Students know the Sun, and average star, is the central and largest body in the solar system and is composed primarily of hydrogen and helium.
Hydrogen is far and away the most abundant element in the universe. Helium, which hardly exists naturally on our planet, is the second most abundant element. The reason for this is that these were essentially the only two elements made in the Big Bang, which scientists believe occurred at the beginning of our universe about 15 billion years ago.
At the very earliest stages of the universe, there were no stars. The hydrogen and helium were spread uniformly throughout space. After about a billion years, local collections of gas started to accumulate and attract more and more hydrogen and helium until they formed huge bodies of gas. When enough hydrogen gathers in one place, the atoms in the very center are forced so close to together that they fuse forming helium and releasing a huge amount of energy. This nuclear fusion is what makes a star shine and enables it to release energy in prodigious quantities.
In terms of size, the sun is an average sized star. It looks different to us because it is so much closer than the nearest other star. There are stars that are ten times bigger and stars that are ten times smaller than the sun. When informed that the sun is a star, a student once wrote on a test, “The sun is a star. It is a good thing that it remembers to become the sun again during the day.” Besides being humorous, this remark reminds us to probe our own and student thinking, to make sure that we really understand a concept, and are not simply repeating a phrase such as “the sun is a star.”

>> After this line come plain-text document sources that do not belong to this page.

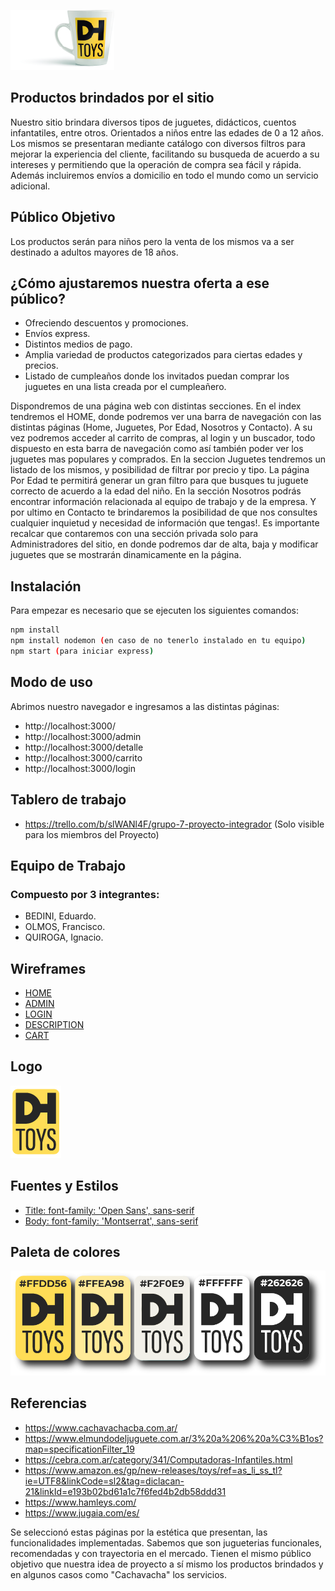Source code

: 
[![DHToys](https://raw.githubusercontent.com/0220CBFSNCN01ARCO/grupo_7_DH-Toys/master/site/public/images/tazaRegalo.jpg)](https://google.com)

## Productos brindados por el sitio
Nuestro sitio brindara diversos tipos de juguetes, didácticos, cuentos infantatiles, entre otros. Orientados a niños entre las edades de 0 a 12 años. Los mismos se presentaran mediante catálogo con diversos filtros  para mejorar la experiencia del cliente, facilitando su busqueda de acuerdo a su intereses y permitiendo que la operación de compra sea fácil y rápida. Además incluiremos envíos a domicilio en todo el mundo como un servicio adicional.

## Público Objetivo
Los productos serán para niños pero la venta de los mismos va a ser destinado a adultos mayores de 18 años.

## ¿Cómo ajustaremos nuestra oferta a ese público?
 - Ofreciendo descuentos y promociones.
 - Envíos express.
 - Distintos medios de pago.
 - Amplia variedad de productos categorizados para ciertas edades y precios.
 - Listado de cumpleaños donde los invitados puedan comprar los juguetes en una lista creada por el cumpleañero.

 Dispondremos de una página web con distintas secciones. En el index tendremos el HOME, donde podremos ver una barra de navegación con las distintas páginas (Home, Juguetes, Por Edad, Nosotros y Contacto). A su vez podremos acceder al carrito de compras, al login y un buscador, todo dispuesto en esta barra de navegación como así también poder ver los juguetes mas populares y comprados. En la seccion Juguetes tendremos un listado de los mismos, y posibilidad de filtrar por precio y tipo. La página Por Edad te permitirá generar un gran filtro para que busques tu juguete correcto de acuerdo a la edad del niño. En la sección Nosotros podrás encontrar información relacionada al equipo de trabajo y de la empresa. Y por ultimo en Contacto te brindaremos la posibilidad de que nos consultes cualquier inquietud y necesidad de información que tengas!.
    Es importante recalcar que contaremos con una sección privada solo para Administradores del sitio, en donde
podremos dar de alta, baja y modificar juguetes que se mostrarán dinamicamente en la página.

## Instalación

Para empezar es necesario que se ejecuten los siguientes comandos:

```bash
npm install
npm install nodemon (en caso de no tenerlo instalado en tu equipo)
npm start (para iniciar express)
```

## Modo de uso

Abrimos nuestro navegador e ingresamos a las distintas páginas:
- http://localhost:3000/
- http://localhost:3000/admin
- http://localhost:3000/detalle
- http://localhost:3000/carrito
- http://localhost:3000/login

## Tablero de trabajo
- https://trello.com/b/slWANl4F/grupo-7-proyecto-integrador (Solo visible para los miembros del Proyecto)

## Equipo de Trabajo
### Compuesto por 3 integrantes:
- BEDINI, Eduardo.
- OLMOS, Francisco.
- QUIROGA, Ignacio.

## Wireframes
- [HOME](https://xd.adobe.com/view/ea17250d-18ec-4727-7fec-a2eda7b5093d-9c26/)
- [ADMIN](https://xd.adobe.com/view/b0b0e36a-bc7d-47dc-524e-8e91fe1df282-c681/)
- [LOGIN](https://xd.adobe.com/view/fd8d1d22-a6ea-4dbf-4a22-b29a4d837fe6-8bbc/)
- [DESCRIPTION](https://xd.adobe.com/view/9163fb9d-0cbb-468f-686f-c4699a9d1145-e752/)
- [CART](https://xd.adobe.com/view/cf0f6f8f-093d-4d93-7de5-a761df71294b-b93e/)



## Logo
[![DHToys](https://raw.githubusercontent.com/0220CBFSNCN01ARCO/grupo_7_DH-Toys/master/site/public/images/logo.jpg)](https://google.com)

## Fuentes y Estilos
<link href="https://fonts.googleapis.com/css2?family=Montserrat&family=Open+Sans&display=swap" rel="stylesheet">

- [Title: font-family: 'Open Sans', sans-serif](https://fonts.google.com/specimen/Open+Sans?query=open+sans&category=Sans+Serif)
- [Body: font-family: 'Montserrat', sans-serif](https://fonts.google.com/specimen/Montserrat?query=montserrat)

## Paleta de colores

![Paleta de Colores](https://raw.githubusercontent.com/0220CBFSNCN01ARCO/grupo_7_DH-Toys/master/site/public/images/paletaDeColores.png)


## Referencias
- https://www.cachavachacba.com.ar/
- https://www.elmundodeljuguete.com.ar/3%20a%206%20a%C3%B1os?map=specificationFilter_19
- https://cebra.com.ar/category/341/Computadoras-Infantiles.html
- https://www.amazon.es/gp/new-releases/toys/ref=as_li_ss_tl?ie=UTF8&linkCode=sl2&tag=diclacan-21&linkId=e193b02bd61a1c7f6fed4b2db58ddd31
- https://www.hamleys.com/
- https://www.jugaia.com/es/

Se seleccionó estas páginas por la estética que presentan, las funcionalidades implementadas. Sabemos que son jugueterias funcionales, recomendadas y con trayectoria en el mercado. Tienen el mismo público objetivo que nuestra idea de proyecto a sí mismo los productos brindados y en algunos casos como "Cachavacha" los servicios.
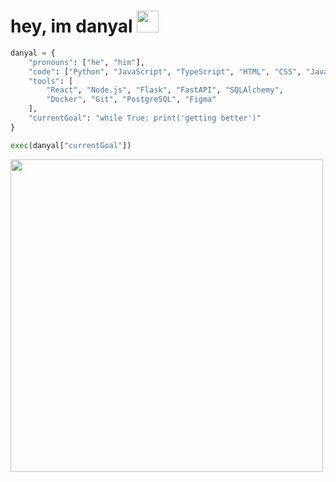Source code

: <h1> hey, im danyal <img src="https://i.imgur.com/gt9H5xn.gif" width="35"></h1>

```py
danyal = {
    "pronouns": ["he", "him"],
    "code": ["Python", "JavaScript", "TypeScript", "HTML", "CSS", "Java"],
    "tools": [
        "React", "Node.js", "Flask", "FastAPI", "SQLAlchemy", 
        "Docker", "Git", "PostgreSQL", "Figma"
    ],
    "currentGoal": "while True: print('getting better')"
}

exec(danyal["currentGoal"])
```
<img src="https://64.media.tumblr.com/273208c8baea641cd195bf4d35bee269/fcd0238e9a5ba094-9f/s540x810/2c27c11a21d9956c9543b0bab26647527e66e01c.gif" width="500">
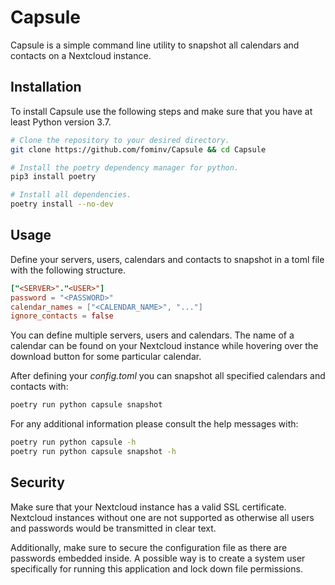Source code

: # Capsule

Capsule is a simple command line utility to snapshot all calendars and contacts on a Nextcloud instance.

## Installation

To install Capsule use the following steps and make sure that you have at least Python version 3.7.

```bash
# Clone the repository to your desired directory.
git clone https://github.com/fominv/Capsule && cd Capsule

# Install the poetry dependency manager for python.
pip3 install poetry

# Install all dependencies.
poetry install --no-dev
```

## Usage

Define your servers, users, calendars and contacts to snapshot in a toml file with the following structure.

```toml
["<SERVER>"."<USER>"]
password = "<PASSWORD>"
calendar_names = ["<CALENDAR_NAME>", "..."]
ignore_contacts = false
```

You can define multiple servers, users and calendars. The name of a calendar can be found on your Nextcloud instance while hovering over the download button for some particular calendar.

After defining your _config.toml_ you can snapshot all specified calendars and contacts with:

```bash
poetry run python capsule snapshot
```

For any additional information please consult the help messages with:

```bash
poetry run python capsule -h
poetry run python capsule snapshot -h
```

## Security

Make sure that your Nextcloud instance has a valid SSL certificate. Nextcloud instances without one are not supported as otherwise all users and passwords would be transmitted in clear text.

Additionally, make sure to secure the configuration file as there are passwords embedded inside. A possible way is to create a system user specifically for running this application and lock down file permissions.
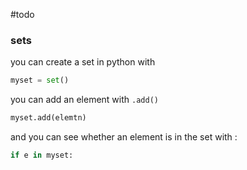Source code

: #todo

### sets

you can create a set in python with

```python
myset = set()
```

you can add an element with `.add()`

```python
myset.add(elemtn)
```

and you can see whether an element is in the set with :

```python
if e in myset:
```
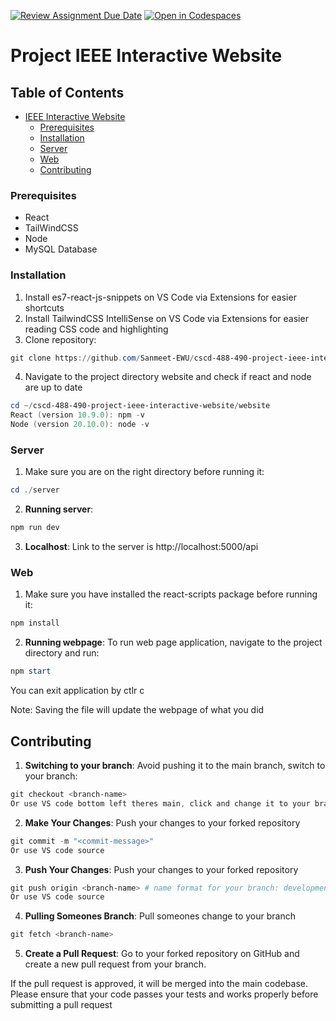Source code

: [![Review Assignment Due Date](https://classroom.github.com/assets/deadline-readme-button-22041afd0340ce965d47ae6ef1cefeee28c7c493a6346c4f15d667ab976d596c.svg)](https://classroom.github.com/a/ixLrLXsm)
[![Open in Codespaces](https://classroom.github.com/assets/launch-codespace-2972f46106e565e64193e422d61a12cf1da4916b45550586e14ef0a7c637dd04.svg)](https://classroom.github.com/open-in-codespaces?assignment_repo_id=16360174)

# Project IEEE Interactive Website


## Table of Contents
- [IEEE Interactive Website](#project)
  - [Prerequisites](#prerequisites)
  - [Installation](#installation)
  - [Server](#server)
  - [Web](#web)
  - [Contributing](#contributing)


### Prerequisites
- React
- TailWindCSS
- Node
- MySQL Database

### Installation

1. Install es7-react-js-snippets on VS Code via Extensions for easier shortcuts
2. Install TailwindCSS IntelliSense on VS Code via Extensions for easier reading CSS code and highlighting
3. Clone repository:

```powershell
git clone https://github.com/Sanmeet-EWU/cscd-488-490-project-ieee-interactive-website.git
```

4. Navigate to the project directory website and check if react and node are up to date
```powershell
cd ~/cscd-488-490-project-ieee-interactive-website/website
React (version 10.9.0): npm -v
Node (version 20.10.0): node -v
```

### Server
1. Make sure you are on the right directory before running it:
```powershell
cd ./server
```

2. **Running server**:
```powershell
npm run dev
```

3. **Localhost**: Link to the server is http://localhost:5000/api

### Web
1. Make sure you have installed the react-scripts package before running it:
```powershell
npm install
```

2. **Running webpage**: To run web page application, navigate to the project directory and run:

```powershell
npm start
```

You can exit application by ctlr c

Note: Saving the file will update the webpage of what you did

## Contributing
1. **Switching to your branch**: Avoid pushing it to the main branch, switch to your branch:
```powershell
git checkout <branch-name>
Or use VS code bottom left theres main, click and change it to your branch
```
2. **Make Your Changes**: Push your changes to your forked repository
```powershell
git commit -m "<commit-message>"
Or use VS code source
```

3. **Push Your Changes**: Push your changes to your forked repository
```powershell
git push origin <branch-name> # name format for your branch: development_firstName_lastName
Or use VS code source
```

4. **Pulling Someones Branch**: Pull someones change to your branch
```powershell
git fetch <branch-name>
```

5. **Create a Pull Request**: Go to your forked repository on GitHub and create a new pull request from your branch.

If the pull request is approved, it will be merged into the main codebase. Please ensure that your code passes your tests and works properly before submitting a pull request
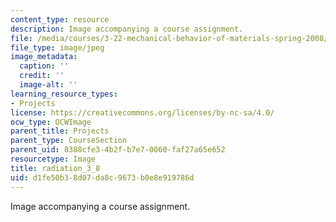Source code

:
 ```yaml
---
content_type: resource
description: Image accompanying a course assignment.
file: /media/courses/3-22-mechanical-behavior-of-materials-spring-2008/d1fe50b38d07da8c9673b0e8e919786d_radiation_3_8.jpg
file_type: image/jpeg
image_metadata:
  caption: ''
  credit: ''
  image-alt: ''
learning_resource_types:
- Projects
license: https://creativecommons.org/licenses/by-nc-sa/4.0/
ocw_type: OCWImage
parent_title: Projects
parent_type: CourseSection
parent_uid: 8388cfe3-4b2f-b7e7-0060-faf27a65e652
resourcetype: Image
title: radiation_3_8
uid: d1fe50b3-8d07-da8c-9673-b0e8e919786d
---
```

Image accompanying a course assignment.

You may wonder if the universe originally contained only hydrogen and helium, where did the other elements came from? We did not know the answer to that question until the 1950’s. It turns out that essentially all the elements heavier than helium were made in stars through the processes of nuclear fusion – atoms being forced so close to together that they combine to form bigger atoms. Even today our sun is making huge amounts of helium by combining hydrogen atoms. When it runs out of hydrogen, the sun will begin to make bigger elements by combining the helium atoms together. We will have to wait a long time before that happens, maybe another four or five billion years.